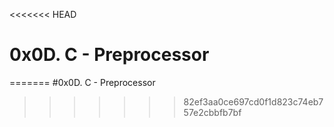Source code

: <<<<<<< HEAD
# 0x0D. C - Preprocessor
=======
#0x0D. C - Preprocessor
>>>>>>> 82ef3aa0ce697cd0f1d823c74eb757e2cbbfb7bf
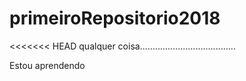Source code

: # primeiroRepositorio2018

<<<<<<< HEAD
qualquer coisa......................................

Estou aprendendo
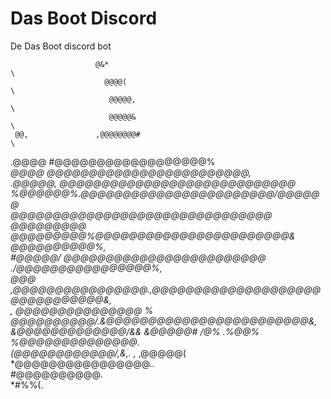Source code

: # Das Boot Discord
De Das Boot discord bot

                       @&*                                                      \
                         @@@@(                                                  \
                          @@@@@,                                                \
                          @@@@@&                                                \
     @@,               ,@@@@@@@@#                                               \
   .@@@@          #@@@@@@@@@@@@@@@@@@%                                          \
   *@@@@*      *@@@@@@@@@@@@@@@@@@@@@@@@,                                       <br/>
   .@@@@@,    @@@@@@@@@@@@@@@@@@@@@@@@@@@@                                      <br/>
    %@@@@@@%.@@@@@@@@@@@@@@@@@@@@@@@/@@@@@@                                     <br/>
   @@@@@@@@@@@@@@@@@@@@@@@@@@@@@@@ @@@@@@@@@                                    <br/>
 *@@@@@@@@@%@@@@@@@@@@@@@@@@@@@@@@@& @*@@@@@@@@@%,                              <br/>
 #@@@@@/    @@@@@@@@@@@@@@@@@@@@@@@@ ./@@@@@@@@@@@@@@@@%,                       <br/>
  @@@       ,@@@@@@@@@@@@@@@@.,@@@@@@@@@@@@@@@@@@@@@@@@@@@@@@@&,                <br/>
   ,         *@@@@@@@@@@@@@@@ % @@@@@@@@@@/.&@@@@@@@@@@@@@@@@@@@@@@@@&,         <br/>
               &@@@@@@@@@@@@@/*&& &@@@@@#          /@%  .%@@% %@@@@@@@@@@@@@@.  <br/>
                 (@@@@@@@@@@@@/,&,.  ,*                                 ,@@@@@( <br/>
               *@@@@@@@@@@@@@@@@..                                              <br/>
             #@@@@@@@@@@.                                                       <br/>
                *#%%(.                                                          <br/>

▸ Assignment
Omit every picture while copying the listing above exactly.

▸ The answer
Source code

: <<<<<<< HEAD
# 0x0D. C - Preprocessor
=======
#0x0D. C - Preprocessor
>>>>>>> 82ef3aa0ce697cd0f1d823c74eb757e2cbbfb7bf
Source code

: # primeiroRepositorio2018

<<<<<<< HEAD
qualquer coisa......................................

Estou aprendendo
Source code

: # Das Boot Discord
De Das Boot discord bot

                       @&*                                                      \
                         @@@@(                                                  \
                          @@@@@,                                                \
                          @@@@@&                                                \
     @@,               ,@@@@@@@@#                                               \
   .@@@@          #@@@@@@@@@@@@@@@@@@%                                          \
   *@@@@*      *@@@@@@@@@@@@@@@@@@@@@@@@,                                       <br/>
   .@@@@@,    @@@@@@@@@@@@@@@@@@@@@@@@@@@@                                      <br/>
    %@@@@@@%.@@@@@@@@@@@@@@@@@@@@@@@/@@@@@@                                     <br/>
   @@@@@@@@@@@@@@@@@@@@@@@@@@@@@@@ @@@@@@@@@                                    <br/>
 *@@@@@@@@@%@@@@@@@@@@@@@@@@@@@@@@@& @*@@@@@@@@@%,                              <br/>
 #@@@@@/    @@@@@@@@@@@@@@@@@@@@@@@@ ./@@@@@@@@@@@@@@@@%,                       <br/>
  @@@       ,@@@@@@@@@@@@@@@@.,@@@@@@@@@@@@@@@@@@@@@@@@@@@@@@@&,                <br/>
   ,         *@@@@@@@@@@@@@@@ % @@@@@@@@@@/.&@@@@@@@@@@@@@@@@@@@@@@@@&,         <br/>
               &@@@@@@@@@@@@@/*&& &@@@@@#          /@%  .%@@% %@@@@@@@@@@@@@@.  <br/>
                 (@@@@@@@@@@@@/,&,.  ,*                                 ,@@@@@( <br/>
               *@@@@@@@@@@@@@@@@..                                              <br/>
             #@@@@@@@@@@.                                                       <br/>
                *#%%(.                                                          <br/>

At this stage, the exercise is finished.